Exercise:
Go through the data below and return each line where the string "projetos" appears.
---------- Supplied material
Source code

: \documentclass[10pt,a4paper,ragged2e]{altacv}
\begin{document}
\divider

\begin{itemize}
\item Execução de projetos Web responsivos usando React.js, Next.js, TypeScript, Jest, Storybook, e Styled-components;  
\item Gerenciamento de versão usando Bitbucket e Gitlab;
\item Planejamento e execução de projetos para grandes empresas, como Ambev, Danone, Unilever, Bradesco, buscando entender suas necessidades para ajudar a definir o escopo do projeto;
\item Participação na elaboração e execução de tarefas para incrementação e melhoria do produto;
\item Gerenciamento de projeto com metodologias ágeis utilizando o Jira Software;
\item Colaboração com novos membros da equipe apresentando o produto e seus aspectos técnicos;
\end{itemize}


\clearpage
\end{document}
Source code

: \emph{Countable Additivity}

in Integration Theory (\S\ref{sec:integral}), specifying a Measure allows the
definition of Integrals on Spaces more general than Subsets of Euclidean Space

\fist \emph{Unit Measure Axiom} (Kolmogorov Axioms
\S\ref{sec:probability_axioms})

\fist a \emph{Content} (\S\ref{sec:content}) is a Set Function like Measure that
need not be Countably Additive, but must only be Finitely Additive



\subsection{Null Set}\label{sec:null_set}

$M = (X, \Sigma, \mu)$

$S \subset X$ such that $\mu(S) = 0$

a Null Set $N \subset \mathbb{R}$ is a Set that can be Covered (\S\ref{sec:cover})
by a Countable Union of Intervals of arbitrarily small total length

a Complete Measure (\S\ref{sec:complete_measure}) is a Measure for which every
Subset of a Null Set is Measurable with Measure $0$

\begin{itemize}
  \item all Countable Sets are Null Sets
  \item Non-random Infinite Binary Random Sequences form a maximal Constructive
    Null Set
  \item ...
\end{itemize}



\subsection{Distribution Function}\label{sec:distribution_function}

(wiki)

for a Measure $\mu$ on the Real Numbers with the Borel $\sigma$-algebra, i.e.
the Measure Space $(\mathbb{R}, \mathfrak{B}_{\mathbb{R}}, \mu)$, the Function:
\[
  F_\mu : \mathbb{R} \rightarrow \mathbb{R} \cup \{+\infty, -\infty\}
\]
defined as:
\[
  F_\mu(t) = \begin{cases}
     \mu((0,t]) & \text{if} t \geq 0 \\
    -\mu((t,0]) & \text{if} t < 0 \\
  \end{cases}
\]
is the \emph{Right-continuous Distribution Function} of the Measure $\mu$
--------------------
Answer box:
\item Execução de projetos Web responsivos usando React.js, Next.js, TypeScript, Jest, Storybook, e Styled-components;  
\item Planejamento e execução de projetos para grandes empresas, como Ambev, Danone, Unilever, Bradesco, buscando entender suas necessidades para ajudar a definir o escopo do projeto;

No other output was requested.